Spicy Arrabiata Sauce

This is called the “angry sauce” because of the chile pepper flakes added to the sauce. Very similar to a marinara sauce but with some heat. Not a pasta dish I would serve just anyone as you need to love a “kick”. Nice change from a traditional red sauce.

Spicy Arrabiata Sauce

  • 2 tbsp. of EVOO
  • 1 small yellow or red onion, diced (to taste)
  • 4 or more garlic cloves, minced
  • 2-4 tsp. red pepper flakes (whatever you can handle)
  • 2 tbsp. tomato paste
  • (2) 28 oz. whole peeled tomatoes, preferably San Marzano
  • oregano (to taste) I added 1-1/2 tsp. dried, of course fresh would be better
  • basil leaves, chopped – fresh is a must (to taste)
  • kosher salt and freshly ground pepper to taste
  • I like to add a little sugar (optional)
  • use a penne pasta with ridges or what I used, a wonderful artisanal pasta (take a look at the pictures) you want the sauce to “hug” the pasta (save some of the pasta water in case you need to thin the sauce)
  • Parmigiana Reggiano  to garnish

Heat your oil in a large saucepan. Add the onions and saute for 5 minutes until tender; add the minced garlic and cook another minute. Stir in the red pepper flakes and cook a few minutes. Then add the tomato paste to combine and stir  for a few minutes until it starts to turn a deep red. Add your tomatoes, stir and break each tomato apart with a wooden spoon. Season with salt and pepper and sugar (optional). I added the oregano now as it was dried; the fresh basil I will add before serving.

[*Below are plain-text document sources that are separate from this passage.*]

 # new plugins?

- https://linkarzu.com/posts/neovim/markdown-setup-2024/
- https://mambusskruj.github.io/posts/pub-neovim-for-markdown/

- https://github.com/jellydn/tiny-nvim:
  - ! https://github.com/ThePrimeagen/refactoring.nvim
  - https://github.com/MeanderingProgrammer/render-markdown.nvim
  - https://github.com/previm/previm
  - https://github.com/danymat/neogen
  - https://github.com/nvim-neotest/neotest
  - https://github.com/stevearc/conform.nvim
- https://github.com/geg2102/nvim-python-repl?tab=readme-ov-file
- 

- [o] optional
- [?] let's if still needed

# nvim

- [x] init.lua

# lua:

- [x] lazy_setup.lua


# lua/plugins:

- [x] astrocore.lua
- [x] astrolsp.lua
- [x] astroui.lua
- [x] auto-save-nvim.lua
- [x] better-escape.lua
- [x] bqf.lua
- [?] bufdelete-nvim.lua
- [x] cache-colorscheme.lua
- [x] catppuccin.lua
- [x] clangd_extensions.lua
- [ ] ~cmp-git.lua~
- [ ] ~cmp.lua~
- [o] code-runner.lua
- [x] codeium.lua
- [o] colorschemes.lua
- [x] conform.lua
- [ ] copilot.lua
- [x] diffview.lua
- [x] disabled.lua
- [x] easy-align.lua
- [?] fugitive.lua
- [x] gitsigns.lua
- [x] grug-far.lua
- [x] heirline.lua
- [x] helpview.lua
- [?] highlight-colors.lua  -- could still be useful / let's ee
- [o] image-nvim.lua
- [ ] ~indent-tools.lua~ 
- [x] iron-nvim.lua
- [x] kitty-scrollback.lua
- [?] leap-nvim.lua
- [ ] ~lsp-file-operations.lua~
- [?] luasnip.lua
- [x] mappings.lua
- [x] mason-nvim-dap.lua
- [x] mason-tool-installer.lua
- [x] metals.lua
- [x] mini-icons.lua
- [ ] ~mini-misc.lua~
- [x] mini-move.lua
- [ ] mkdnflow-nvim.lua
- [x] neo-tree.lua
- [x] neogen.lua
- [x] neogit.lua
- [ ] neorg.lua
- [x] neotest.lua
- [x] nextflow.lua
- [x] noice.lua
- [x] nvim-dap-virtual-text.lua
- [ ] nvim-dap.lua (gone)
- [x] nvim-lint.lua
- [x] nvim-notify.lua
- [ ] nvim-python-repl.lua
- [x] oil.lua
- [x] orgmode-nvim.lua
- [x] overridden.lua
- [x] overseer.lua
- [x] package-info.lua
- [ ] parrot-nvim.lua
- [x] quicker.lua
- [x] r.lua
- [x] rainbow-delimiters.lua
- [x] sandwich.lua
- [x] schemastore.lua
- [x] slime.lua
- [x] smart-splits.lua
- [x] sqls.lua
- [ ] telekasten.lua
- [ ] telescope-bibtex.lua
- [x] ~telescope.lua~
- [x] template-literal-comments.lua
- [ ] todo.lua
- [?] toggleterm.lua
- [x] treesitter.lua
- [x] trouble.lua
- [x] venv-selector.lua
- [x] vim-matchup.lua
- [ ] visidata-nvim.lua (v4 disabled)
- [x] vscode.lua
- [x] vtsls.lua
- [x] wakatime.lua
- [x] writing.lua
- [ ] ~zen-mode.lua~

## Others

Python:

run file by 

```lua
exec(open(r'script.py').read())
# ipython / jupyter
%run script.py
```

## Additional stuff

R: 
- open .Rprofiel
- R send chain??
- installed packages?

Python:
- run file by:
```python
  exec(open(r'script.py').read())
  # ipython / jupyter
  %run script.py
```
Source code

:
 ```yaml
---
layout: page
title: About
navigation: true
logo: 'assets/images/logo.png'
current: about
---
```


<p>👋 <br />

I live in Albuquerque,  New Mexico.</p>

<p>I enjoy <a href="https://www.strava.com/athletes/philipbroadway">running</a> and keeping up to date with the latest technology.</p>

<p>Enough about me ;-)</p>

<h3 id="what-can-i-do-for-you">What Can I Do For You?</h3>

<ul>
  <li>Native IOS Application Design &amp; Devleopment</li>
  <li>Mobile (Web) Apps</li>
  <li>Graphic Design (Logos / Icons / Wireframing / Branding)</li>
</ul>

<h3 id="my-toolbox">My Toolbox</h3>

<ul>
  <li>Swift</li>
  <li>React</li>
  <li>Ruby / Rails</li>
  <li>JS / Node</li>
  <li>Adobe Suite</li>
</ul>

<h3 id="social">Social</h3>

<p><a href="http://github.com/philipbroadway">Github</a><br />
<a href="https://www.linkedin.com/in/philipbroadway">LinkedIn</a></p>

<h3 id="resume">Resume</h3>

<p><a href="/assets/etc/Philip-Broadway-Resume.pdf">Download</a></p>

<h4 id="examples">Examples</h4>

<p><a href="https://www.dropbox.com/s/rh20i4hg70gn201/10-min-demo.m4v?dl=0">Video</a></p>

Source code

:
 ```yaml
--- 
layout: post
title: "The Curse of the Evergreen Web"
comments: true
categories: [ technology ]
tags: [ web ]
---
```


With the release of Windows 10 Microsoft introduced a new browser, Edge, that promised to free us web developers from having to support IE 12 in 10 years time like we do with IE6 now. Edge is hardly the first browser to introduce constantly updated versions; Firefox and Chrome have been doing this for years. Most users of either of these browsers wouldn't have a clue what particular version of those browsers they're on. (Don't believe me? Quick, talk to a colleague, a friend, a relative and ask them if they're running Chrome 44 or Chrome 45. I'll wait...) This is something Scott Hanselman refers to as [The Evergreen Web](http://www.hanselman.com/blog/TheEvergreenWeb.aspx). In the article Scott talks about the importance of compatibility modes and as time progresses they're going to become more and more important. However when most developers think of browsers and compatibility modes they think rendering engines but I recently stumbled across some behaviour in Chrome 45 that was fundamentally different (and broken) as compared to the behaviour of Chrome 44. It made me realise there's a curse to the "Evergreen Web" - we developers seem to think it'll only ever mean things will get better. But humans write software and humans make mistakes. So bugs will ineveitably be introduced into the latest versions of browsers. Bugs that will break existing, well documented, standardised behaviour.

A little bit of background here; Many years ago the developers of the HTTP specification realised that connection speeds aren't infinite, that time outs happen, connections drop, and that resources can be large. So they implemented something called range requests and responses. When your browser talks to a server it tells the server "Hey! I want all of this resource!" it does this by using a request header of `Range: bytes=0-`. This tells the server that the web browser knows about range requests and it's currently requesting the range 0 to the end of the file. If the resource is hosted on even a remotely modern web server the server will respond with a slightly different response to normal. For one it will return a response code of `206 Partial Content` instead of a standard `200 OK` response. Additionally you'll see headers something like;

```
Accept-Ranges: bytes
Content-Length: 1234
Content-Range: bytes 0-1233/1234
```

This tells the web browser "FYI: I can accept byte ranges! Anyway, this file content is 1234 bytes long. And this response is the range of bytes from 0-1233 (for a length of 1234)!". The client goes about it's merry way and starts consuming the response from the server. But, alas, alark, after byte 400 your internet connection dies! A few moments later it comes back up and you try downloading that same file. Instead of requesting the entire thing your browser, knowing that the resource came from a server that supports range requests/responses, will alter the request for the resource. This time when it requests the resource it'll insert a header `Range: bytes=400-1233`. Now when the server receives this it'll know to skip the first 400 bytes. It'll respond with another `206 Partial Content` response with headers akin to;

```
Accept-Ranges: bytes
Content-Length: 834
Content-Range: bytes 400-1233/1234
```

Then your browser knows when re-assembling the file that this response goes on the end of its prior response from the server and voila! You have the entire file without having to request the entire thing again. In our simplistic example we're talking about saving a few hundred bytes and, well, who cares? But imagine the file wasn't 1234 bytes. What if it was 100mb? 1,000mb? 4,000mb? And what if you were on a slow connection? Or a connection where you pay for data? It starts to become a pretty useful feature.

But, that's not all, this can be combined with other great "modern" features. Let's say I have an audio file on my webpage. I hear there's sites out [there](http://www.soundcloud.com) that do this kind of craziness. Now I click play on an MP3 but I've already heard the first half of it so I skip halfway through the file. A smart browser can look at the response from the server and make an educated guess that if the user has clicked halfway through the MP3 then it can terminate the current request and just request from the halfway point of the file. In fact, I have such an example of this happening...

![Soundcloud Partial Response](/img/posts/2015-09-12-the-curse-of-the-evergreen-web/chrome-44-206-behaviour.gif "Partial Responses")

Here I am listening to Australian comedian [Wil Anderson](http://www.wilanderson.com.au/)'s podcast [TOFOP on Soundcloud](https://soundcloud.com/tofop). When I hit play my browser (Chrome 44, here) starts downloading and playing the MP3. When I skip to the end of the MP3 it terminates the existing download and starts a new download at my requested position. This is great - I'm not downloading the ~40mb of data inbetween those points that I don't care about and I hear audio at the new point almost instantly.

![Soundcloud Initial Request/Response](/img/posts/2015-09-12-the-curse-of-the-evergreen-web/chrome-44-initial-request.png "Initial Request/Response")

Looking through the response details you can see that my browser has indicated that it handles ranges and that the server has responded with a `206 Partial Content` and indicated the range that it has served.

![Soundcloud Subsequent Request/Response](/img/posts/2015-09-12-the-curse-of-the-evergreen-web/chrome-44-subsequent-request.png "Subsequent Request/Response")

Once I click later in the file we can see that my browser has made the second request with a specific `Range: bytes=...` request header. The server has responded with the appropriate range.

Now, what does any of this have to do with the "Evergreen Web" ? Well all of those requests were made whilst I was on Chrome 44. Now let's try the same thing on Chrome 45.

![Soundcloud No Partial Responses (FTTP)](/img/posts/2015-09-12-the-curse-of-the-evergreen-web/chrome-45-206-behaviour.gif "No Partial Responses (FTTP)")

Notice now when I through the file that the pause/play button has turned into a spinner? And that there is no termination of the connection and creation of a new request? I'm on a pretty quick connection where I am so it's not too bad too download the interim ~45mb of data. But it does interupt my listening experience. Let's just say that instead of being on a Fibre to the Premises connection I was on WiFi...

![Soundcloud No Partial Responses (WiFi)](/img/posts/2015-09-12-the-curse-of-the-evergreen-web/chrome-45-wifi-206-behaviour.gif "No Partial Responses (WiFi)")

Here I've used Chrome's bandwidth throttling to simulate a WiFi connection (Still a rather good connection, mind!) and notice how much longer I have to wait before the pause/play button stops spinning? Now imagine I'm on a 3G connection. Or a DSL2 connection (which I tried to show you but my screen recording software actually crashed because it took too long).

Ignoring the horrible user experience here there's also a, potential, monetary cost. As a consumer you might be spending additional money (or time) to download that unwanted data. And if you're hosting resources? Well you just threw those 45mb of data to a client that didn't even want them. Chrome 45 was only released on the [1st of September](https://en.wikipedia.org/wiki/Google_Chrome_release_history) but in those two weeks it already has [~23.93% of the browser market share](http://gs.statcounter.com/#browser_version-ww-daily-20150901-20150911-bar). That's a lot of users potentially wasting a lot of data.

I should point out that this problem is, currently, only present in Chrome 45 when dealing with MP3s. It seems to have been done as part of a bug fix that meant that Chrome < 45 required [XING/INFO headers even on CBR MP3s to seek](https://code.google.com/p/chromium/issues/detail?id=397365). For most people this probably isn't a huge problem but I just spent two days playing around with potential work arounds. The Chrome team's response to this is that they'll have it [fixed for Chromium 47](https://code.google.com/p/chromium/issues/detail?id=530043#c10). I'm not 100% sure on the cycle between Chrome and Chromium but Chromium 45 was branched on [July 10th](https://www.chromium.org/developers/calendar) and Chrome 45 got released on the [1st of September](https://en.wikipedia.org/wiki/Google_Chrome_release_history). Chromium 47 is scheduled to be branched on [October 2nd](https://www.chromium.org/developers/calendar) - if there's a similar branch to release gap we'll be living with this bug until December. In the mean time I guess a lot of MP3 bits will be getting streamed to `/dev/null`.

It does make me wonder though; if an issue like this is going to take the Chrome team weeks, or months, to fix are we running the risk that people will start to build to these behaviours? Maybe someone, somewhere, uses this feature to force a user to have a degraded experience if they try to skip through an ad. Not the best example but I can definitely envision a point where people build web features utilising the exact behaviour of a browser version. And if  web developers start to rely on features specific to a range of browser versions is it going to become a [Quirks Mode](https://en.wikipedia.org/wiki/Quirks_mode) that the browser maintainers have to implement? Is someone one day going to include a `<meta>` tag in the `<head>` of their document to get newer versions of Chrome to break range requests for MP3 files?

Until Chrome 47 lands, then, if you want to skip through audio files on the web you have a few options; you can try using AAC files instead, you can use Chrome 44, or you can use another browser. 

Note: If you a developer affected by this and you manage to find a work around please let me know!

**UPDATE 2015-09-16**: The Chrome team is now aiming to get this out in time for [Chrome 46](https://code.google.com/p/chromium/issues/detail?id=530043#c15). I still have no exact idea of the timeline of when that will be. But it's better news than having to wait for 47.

Cook for 20-30 minutes or until thickened and you’ve reached the consistency you like.

In the meantime cook your pasta until done (save some of the pasta water in case you need it to thin the sauce). I used a rustic (little pricey) pasta using whole wheat flour. Rustichella d’Abruzzo has the finest quality grains with mountain spring water. The pasta is extruded through bronze dies and then is slowly air-dried that holds a sauce beautifully.

Recipe by cookingwithauntjuju.com 

Even better the next day with a caesar salad and a glass of Merlot!